У последнего рассказа о "человеке, который знал слишком много", трагический конец, и главная тема рассказов — очень горькая, но что удивительно: в них нет того духа давящей и обессиливающей безнадёжности, который внушает, что нет и не может быть ничего светлее, чем сегодняшний мрак, а есть дух горечи и сдавленного протеста от того, что всё должно быть лучше, всё могло бы быть светлее, но темно.

Это стало возможным потому, что о жизни пессимиста рассказывал убеждённый оптимист.

У Честертона есть эссе "Хор", в котором он протестует против безнадёжного пессимизма, который в те времена был, наряду с откровенным цинизмом, сильно распространён в литературе.

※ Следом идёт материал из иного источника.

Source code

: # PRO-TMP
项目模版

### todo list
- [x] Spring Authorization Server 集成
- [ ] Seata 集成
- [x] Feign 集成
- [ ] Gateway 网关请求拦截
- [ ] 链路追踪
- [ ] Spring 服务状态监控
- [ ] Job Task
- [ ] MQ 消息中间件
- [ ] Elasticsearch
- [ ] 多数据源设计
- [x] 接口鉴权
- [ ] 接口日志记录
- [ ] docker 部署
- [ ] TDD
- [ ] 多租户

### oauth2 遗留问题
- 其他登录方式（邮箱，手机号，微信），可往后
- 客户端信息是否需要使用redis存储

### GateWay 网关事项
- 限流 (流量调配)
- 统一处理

Он говорил о том, что какой бы грустной ни была песня или книга, в ней всегда должен быть жизнеутверждающий припев, напоминающий и читателю, и писателю, "что это ещё не всё".

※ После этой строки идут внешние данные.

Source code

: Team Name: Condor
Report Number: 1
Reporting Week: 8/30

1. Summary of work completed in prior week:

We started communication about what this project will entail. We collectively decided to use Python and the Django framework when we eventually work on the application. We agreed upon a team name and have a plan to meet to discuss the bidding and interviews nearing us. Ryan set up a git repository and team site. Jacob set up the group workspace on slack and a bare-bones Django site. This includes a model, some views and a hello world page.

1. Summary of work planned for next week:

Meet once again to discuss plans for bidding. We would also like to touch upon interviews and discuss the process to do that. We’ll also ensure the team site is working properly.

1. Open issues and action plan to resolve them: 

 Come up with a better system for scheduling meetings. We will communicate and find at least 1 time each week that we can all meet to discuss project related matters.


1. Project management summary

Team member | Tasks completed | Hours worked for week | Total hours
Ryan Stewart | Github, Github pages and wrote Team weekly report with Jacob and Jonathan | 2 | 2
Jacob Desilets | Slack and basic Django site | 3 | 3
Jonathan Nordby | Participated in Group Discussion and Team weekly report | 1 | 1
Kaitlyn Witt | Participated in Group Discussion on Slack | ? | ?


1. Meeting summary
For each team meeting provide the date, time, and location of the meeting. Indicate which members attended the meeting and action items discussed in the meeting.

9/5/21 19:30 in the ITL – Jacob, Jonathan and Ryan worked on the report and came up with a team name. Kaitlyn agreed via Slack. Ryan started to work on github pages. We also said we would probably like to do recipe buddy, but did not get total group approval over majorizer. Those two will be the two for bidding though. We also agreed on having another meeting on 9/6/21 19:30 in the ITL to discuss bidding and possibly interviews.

В большинстве рассказов Честертона всегда есть этот припев. А если его нет и быть не может в сюжете — тогда он звучит тихо, но отчётливо, где-то на фоне рассказа, без слов.

***

Если серию рассказов "Человек, который знал слишком много" можно назвать трагедией, а "Рассказы об Отце Брауне" — трагикомедией, то "Клуб удивительных промыслов" (1905 год) — это чистой воды комедия, весёлые приключенческие рассказы детективного вида, но со счастливым и неожиданным концом, чисто развлекательные, но отнюдь не лишённые смысла. Главный герой — мальчишка лет пятидесяти с хвостиком, мечтатель и мистик, бывший судья, очень умный и наблюдательный человек по имени Бэзил Грант.

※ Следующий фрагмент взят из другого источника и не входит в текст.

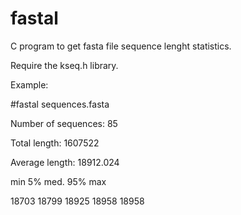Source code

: # fastal

C program to get fasta file sequence lenght statistics.

Require the kseq.h library.

Example:

\#fastal sequences.fasta


Number of sequences: 85

Total length: 1607522

Average length: 18912.024

min 		 5% 		 med. 		 95% 		 max

18703 		 18799 		 18925 		 18958 		 18958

Он стал судьёй, потому что хотел нести справедливость. Он перестал им быть, когда увидел, что выбрал неподходящий метод для достижения этой цели. Почему? Во-первых, как это ни удивительно, закон, при всей его сложности, оказался слишком прост для сложностей жизни. «День за днем проходили передо мной сложные и живые дела, которые я пытался разрешить глупыми штрафами или заточениями, хотя простой здравый смысл подсказывал мне, что лучше разрешить их поцелуем, или пощечиной, или дуэлью, или коротким объяснением, или поездкой в Шотландию. Чем больше я это понимал, тем больше чувствовал, как это все громоздко и нелепо.»

Юридические законы (в их чистом виде) — это попытка вывести правила для приведения к справедливости любых жизненных ситуаций. Справедливость по сути одна, но жизненные ситуации внешне многообразны, и если классификация ситуаций основана на внешних признаках, а не на внутренней сути, то при составлении единых правил на все случаи жизни всегда приходится брать некий усреднённый вариант ситуации. Естественно, что жизнь часто не укладывается в эти рамки: одного человека требуется посадить на год в тюрьму, но для него это совершенно излишне и может быть даже вредно; а другого негодяя просто необходимо упечь в тюрьму лет на  пять — но закона такого нет...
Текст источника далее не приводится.